Individual enforcement rights is another important aspect of privacy law. What sort of information about me is out there or can I edit or rectify it are legitimate concerns. This type of control an individual must have. The paper recommends that a fee may be charged for accessing such information to discourage frivolous requests.
Should an individual have the right to object to use of their data for specific purposes? Should they be able to port data from one platform to other? And above all, should an individual have the right to be forgotten (erase permanently data about him/her online)? These are also important questions that privacy law must address.
Regulation And Enforcement
Command-and-control is an enforcement model where government is the sole entity that frames the law and enforces it. Under, self-regulation model, it is left to the industry to come up with its own codes of conduct regarding data protection. However, both are not sufficient, and hence a third way is proposed in the white paper which is also the common practice in various countries. This co-regulation model involves participation of both the government and the industry so that interests of both the individuals and organisation can be balanced the legislation is not skewed in favour of one or the other.
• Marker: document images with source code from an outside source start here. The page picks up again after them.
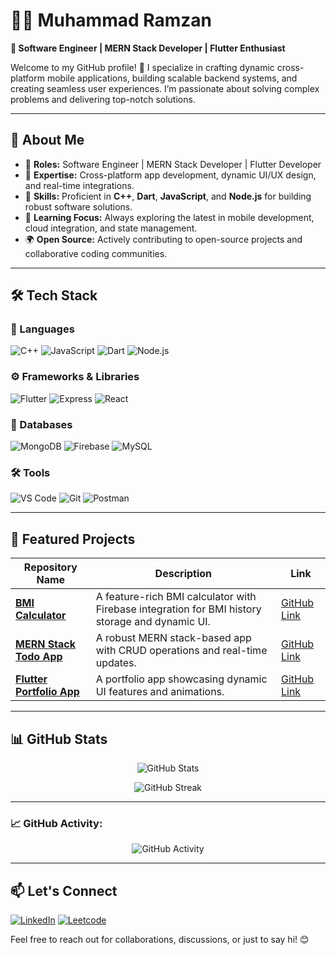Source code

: # 👨‍💻 Muhammad Ramzan  
**🎯 Software Engineer | MERN Stack Developer | Flutter Enthusiast**

Welcome to my GitHub profile! 🚀 I specialize in crafting dynamic cross-platform mobile applications, building scalable backend systems, and creating seamless user experiences. I’m passionate about solving complex problems and delivering top-notch solutions.

---

## **🧐 About Me**  
- 💼 **Roles:** Software Engineer | MERN Stack Developer | Flutter Developer  
- 🎨 **Expertise:** Cross-platform app development, dynamic UI/UX design, and real-time integrations.  
- 🔧 **Skills:** Proficient in **C++**, **Dart**, **JavaScript**, and **Node.js** for building robust software solutions.  
- 🌱 **Learning Focus:** Always exploring the latest in mobile development, cloud integration, and state management.  
- 🌍 **Open Source:** Actively contributing to open-source projects and collaborative coding communities.  

---

## **🛠️ Tech Stack**

### **🚀 Languages**
![C++](https://img.shields.io/badge/-C++-00599C?style=for-the-badge&logo=cplusplus&logoColor=white)
![JavaScript](https://img.shields.io/badge/-JavaScript-F7DF1E?style=for-the-badge&logo=javascript&logoColor=black)
![Dart](https://img.shields.io/badge/-Dart-0175C2?style=for-the-badge&logo=dart&logoColor=white)
![Node.js](https://img.shields.io/badge/-Node.js-339933?style=for-the-badge&logo=nodedotjs&logoColor=white)

### **⚙️ Frameworks & Libraries**
![Flutter](https://img.shields.io/badge/-Flutter-02569B?style=for-the-badge&logo=flutter&logoColor=white)
![Express](https://img.shields.io/badge/-Express.js-000000?style=for-the-badge&logo=express&logoColor=white)
![React](https://img.shields.io/badge/-React-61DAFB?style=for-the-badge&logo=react&logoColor=black)

### **📂 Databases**
![MongoDB](https://img.shields.io/badge/-MongoDB-47A248?style=for-the-badge&logo=mongodb&logoColor=white)
![Firebase](https://img.shields.io/badge/-Firebase-FFCA28?style=for-the-badge&logo=firebase&logoColor=black)
![MySQL](https://img.shields.io/badge/-MySQL-4479A1?style=for-the-badge&logo=mysql&logoColor=white)

### **🛠️ Tools**
![VS Code](https://img.shields.io/badge/-VSCode-007ACC?style=for-the-badge&logo=visual-studio-code)
![Git](https://img.shields.io/badge/-Git-F05032?style=for-the-badge&logo=git&logoColor=white)
![Postman](https://img.shields.io/badge/-Postman-FF6C37?style=for-the-badge&logo=postman&logoColor=white)

---

## **🚀 Featured Projects**

| Repository Name                | Description                                      | Link |
|--------------------------------|--------------------------------------------------|------|
| **[BMI Calculator](#)**         | A feature-rich BMI calculator with Firebase integration for BMI history storage and dynamic UI. | [GitHub Link](#) |
| **[MERN Stack Todo App](#)**    | A robust MERN stack-based app with CRUD operations and real-time updates. | [GitHub Link](#) |
| **[Flutter Portfolio App](#)**  | A portfolio app showcasing dynamic UI features and animations. | [GitHub Link](#) |

---

## **📊 GitHub Stats**
<p align="center">
  <img src="https://github-readme-stats.vercel.app/api?username=muhammad-ramzan&show_icons=true&theme=dark" alt="GitHub Stats">
</p>

<p align="center">
  <img src="https://github-readme-streak-stats.herokuapp.com/?user=muhammad-ramzan&theme=dark" alt="GitHub Streak">
</p>

---

### 📈 GitHub Activity:
<p align="center">
  <img src="https://github-readme-activity-graph.vercel.app/graph?username=muhammad-ramzan&theme=react&hide_border=true" alt="GitHub Activity">
</p>

---

## **📫 Let's Connect**
[![LinkedIn](https://img.shields.io/badge/-LinkedIn-blue?style=flat-square&logo=LinkedIn&logoColor=white)](https://www.linkedin.com/in/muhammad-ramzan-aa15a2300/) 
[![Leetcode](https://img.shields.io/badge/-Leetcode-orange?style=flat-square&logo=Leetcode&logoColor=white)](https://leetcode.com/u/9kCWotUGkX/) 
  
Feel free to reach out for collaborations, discussions, or just to say hi! 😊
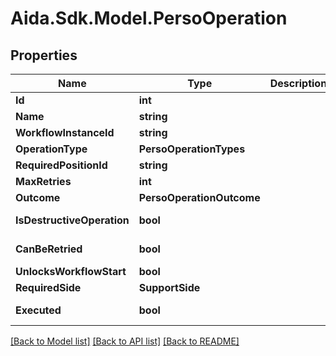 # Aida.Sdk.Model.PersoOperation

## Properties

Name | Type | Description | Notes
------------ | ------------- | ------------- | -------------
**Id** | **int** |  | [optional] 
**Name** | **string** |  | [optional] 
**WorkflowInstanceId** | **string** |  | [optional] 
**OperationType** | **PersoOperationTypes** |  | [optional] 
**RequiredPositionId** | **string** |  | [optional] 
**MaxRetries** | **int** |  | [optional] 
**Outcome** | **PersoOperationOutcome** |  | [optional] 
**IsDestructiveOperation** | **bool** |  | [optional] [readonly] 
**CanBeRetried** | **bool** |  | [optional] [readonly] 
**UnlocksWorkflowStart** | **bool** |  | [optional] 
**RequiredSide** | **SupportSide** |  | [optional] 
**Executed** | **bool** |  | [optional] [readonly] 

[[Back to Model list]](../README.md#documentation-for-models) [[Back to API list]](../README.md#documentation-for-api-endpoints) [[Back to README]](../README.md)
To make sure that accountability is taken seriously, it is necessary that those who violate data protection rules are made liable for the harms they cause to individuals. In fact, the individuals should be compensated not only when there is an economic harm which is calculable but also for breach of confidence which may not always be calculated. In this case, regulator can impose fine on data processor/controller and ask it to pay to the individual.
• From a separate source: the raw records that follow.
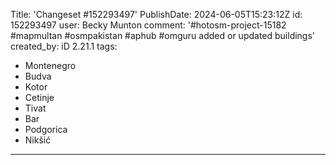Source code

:Title: 'Changeset #152293497'
PublishDate: 2024-06-05T15:23:12Z
id: 152293497
user: Becky Munton
comment: '#hotosm-project-15182 #mapmultan #osmpakistan #aphub #omguru added or updated buildings'
created_by: iD 2.21.1
tags:
- Montenegro
- Budva
- Kotor
- Cetinje
- Tivat
- Bar
- Podgorica
- Nikšić

---
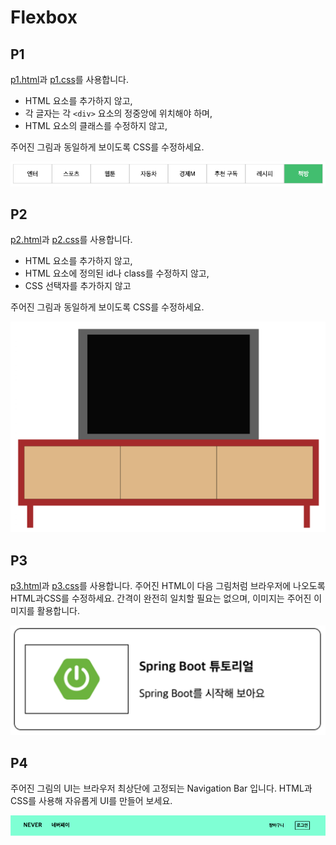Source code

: # Flexbox
## P1

[p1.html](p1.html)과 [p1.css](p1.css)를 사용합니다.
- HTML 요소를 추가하지 않고,
- 각 글자는 각 `<div>` 요소의 정중앙에 위치해야 하며,
- HTML 요소의 클래스를 수정하지 않고,
  
주어진 그림과 동일하게 보이도록 CSS를 수정하세요.

![p1.png](p1.png)

## P2

[p2.html](p2.html)과 [p2.css](p2.css)를 사용합니다.
- HTML 요소를 추가하지 않고,
- HTML 요소에 정의된 id나 class를 수정하지 않고,
- CSS 선택자를 추가하지 않고

주어진 그림과 동일하게 보이도록 CSS를 수정하세요.

![p2.png](p2.png)

## P3

[p3.html](p3.html)과 [p3.css](p3.css)를 사용합니다.
주어진 HTML이 다음 그림처럼 브라우저에 나오도록 HTML과CSS를 수정하세요.
간격이 완전히 일치할 필요는 없으며, 이미지는 주어진 이미지를 활용합니다.

![p3.png](p3.png)

## P4

주어진 그림의 UI는 브라우저 최상단에 고정되는 Navigation Bar 입니다.
HTML과 CSS를 사용해 자유롭게 UI를 만들어 보세요.

![p4.png](p4.png)
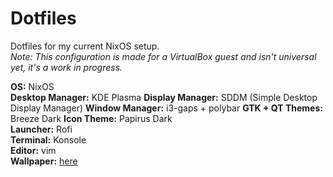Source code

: # Dotfiles
Dotfiles for my current NixOS setup.  
*Note: This configuration is made for a VirtualBox guest and isn't universal yet, it's a work in progress.*

**OS:** NixOS  
**Desktop Manager:** KDE Plasma 
**Display Manager:** SDDM (Simple Desktop Display Manager) 
**Window Manager:** i3-gaps + polybar 
**GTK + QT Themes:** Breeze Dark 
**Icon Theme:** Papirus Dark  
**Launcher:** Rofi  
**Terminal:** Konsole  
**Editor:** vim  
**Wallpaper:** [here](https://windows10spotlight.com/wp-content/uploads/2020/09/003d1d43b084f0743f2f2308c79459f9.jpg)
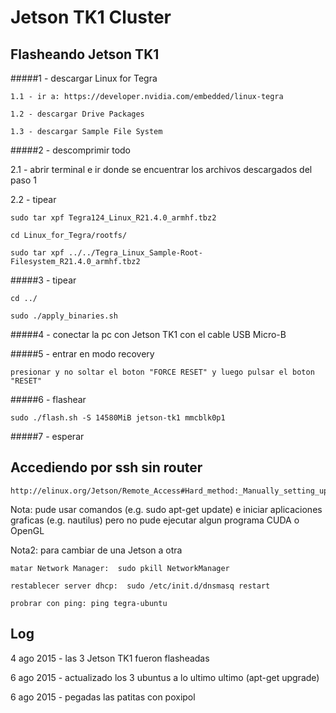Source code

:# Jetson TK1 Cluster

## Flasheando Jetson TK1

#####1 - descargar Linux for Tegra

    1.1 - ir a: https://developer.nvidia.com/embedded/linux-tegra
    
    1.2 - descargar Drive Packages
    
    1.3 - descargar Sample File System

#####2 - descomprimir todo

2.1 - abrir terminal e ir donde se encuentrar los archivos descargados del paso 1
    
2.2 - tipear

    sudo tar xpf Tegra124_Linux_R21.4.0_armhf.tbz2
      
    cd Linux_for_Tegra/rootfs/

    sudo tar xpf ../../Tegra_Linux_Sample-Root-Filesystem_R21.4.0_armhf.tbz2
      
#####3 - tipear

    cd ../

    sudo ./apply_binaries.sh
  
#####4 - conectar la pc con Jetson TK1 con el cable USB Micro-B

#####5 - entrar en modo recovery

    presionar y no soltar el boton "FORCE RESET" y luego pulsar el boton "RESET"
  
#####6 - flashear

    sudo ./flash.sh -S 14580MiB jetson-tk1 mmcblk0p1
  
#####7 - esperar


## Accediendo por ssh sin router

    http://elinux.org/Jetson/Remote_Access#Hard_method:_Manually_setting_up_a_DHCP_server

Nota: pude usar comandos (e.g. sudo apt-get update) e iniciar aplicaciones graficas (e.g. nautilus) pero no pude ejecutar algun programa CUDA o OpenGL

Nota2: para cambiar de una Jetson a otra

    matar Network Manager:  sudo pkill NetworkManager
    
    restablecer server dhcp:  sudo /etc/init.d/dnsmasq restart
    
    probrar con ping: ping tegra-ubuntu


## Log

4 ago 2015 - las 3 Jetson TK1 fueron flasheadas

6 ago 2015 - actualizado los 3 ubuntus a lo ultimo ultimo (apt-get upgrade)

6 ago 2015 - pegadas las patitas con poxipol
In case of data breaches, the individuals can be notified so that they can also take actions on their own. Even data protection authority can also be notified in such cases.
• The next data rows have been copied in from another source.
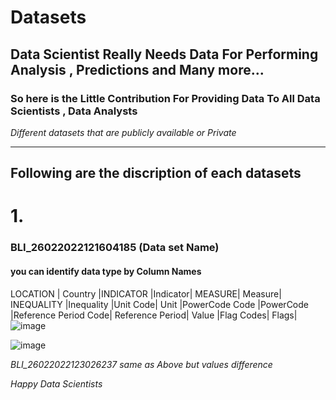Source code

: # Datasets
## Data Scientist Really Needs Data For Performing Analysis , Predictions and Many more...
### So here is the Little Contribution For Providing Data To All Data Scientists , Data Analysts

_Different datasets that are publicly available or Private_

_________________________________________________________________________________________

## Following are the discription of each datasets 

# 1.
                  
   ### BLI_26022022121604185 (Data set Name) 
   #### you can identify data type by Column Names
                   
LOCATION |	Country	|INDICATOR	|Indicator|	MEASURE|	Measure|	INEQUALITY	|Inequality	|Unit Code|	Unit	|PowerCode Code	|PowerCode	|Reference Period Code|	Reference Period|	Value	|Flag Codes|	Flags|
![image](https://user-images.githubusercontent.com/54352225/158780873-d2ce61bf-a2a8-4978-b5b2-0fa684065e9d.png)
	
![image](https://user-images.githubusercontent.com/54352225/158782503-b0859638-bc46-4dd6-97f2-0ace8b858d45.png)

*BLI_26022022123026237 same as Above but values difference*



_Happy Data Scientists_
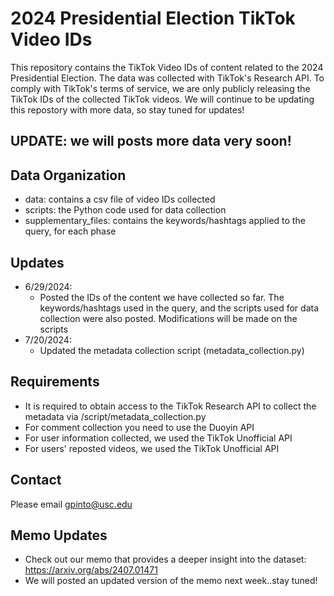 # 2024 Presidential Election TikTok Video IDs
This repository contains the TikTok Video IDs of content related to the 2024 Presidential Election. The data was collected with TikTok's Research API. To comply with TikTok's terms of service, we are only publicly releasing the TikTok IDs of the collected TikTok videos. We will continue to be updating this repostory with more data, so stay tuned for updates!

## UPDATE: we will posts more data very soon!
## Data Organization
- data: contains a csv file of video IDs collected 
- scripts: the Python code used for data collection
- supplementary_files: contains the keywords/hashtags applied to the query, for each phase


## Updates
- 6/29/2024: 
    - Posted the IDs of the content we have collected so far. The keywords/hashtags used in the query, and the scripts used for data collection were also posted. Modifications will be made on the scripts
- 7/20/2024: 
    - Updated the metadata collection script (metadata_collection.py)


## Requirements
- It is required to obtain access to the TikTok Research API to collect the metadata via /script/metadata_collection.py
- For comment collection you need to use the Duoyin API
- For user information collected, we used the TikTok Unofficial API
- For users' reposted videos, we used the TikTok Unofficial API

## Contact 
Please email gpinto@usc.edu


## Memo Updates
- Check out our memo that provides a deeper insight into the dataset: https://arxiv.org/abs/2407.01471
- We will posted an updated version of the memo next week..stay tuned!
It is clear that if all these actions have to be carried out, India will have to create a data protection authority with various positions of data protection/processing officers, etc who will keep a close eye on whether or not the data protection legislation is implemented or not. This agency may also carry out periodic data audits of organisations and publish reports on data protection impact assessment. The white paper suggests three broad categories of functions, powers and duties, which may be performed by a data protection authority: 1) monitoring, enforcement and investigation; 2) standard-setting; and 3) awareness generation.
A new judicial ecosystem will need to be created around data protection legislation. Needless to say, this new system must avoid the pitfalls of old processes and there must be a mandate for speedy completion of cases in a fixed, time-bound manner. If the appellate tribunal meant for adjudicating matters related to data protection in a timely manner, the whole purpose of creating this new law will be defeated. Hence, making sure that the adjudication process works like a well oiled machine must be given topmost priority.
If white paper is any indication of the data protection draft law that is in the offing, we are in for a pleasant surprise. Since the paper is in public domain for comments, it is everyone’s responsibility to help the policymakers come up with a good legislation which balances the security and privacy of data with the innovation and growth in digital economy.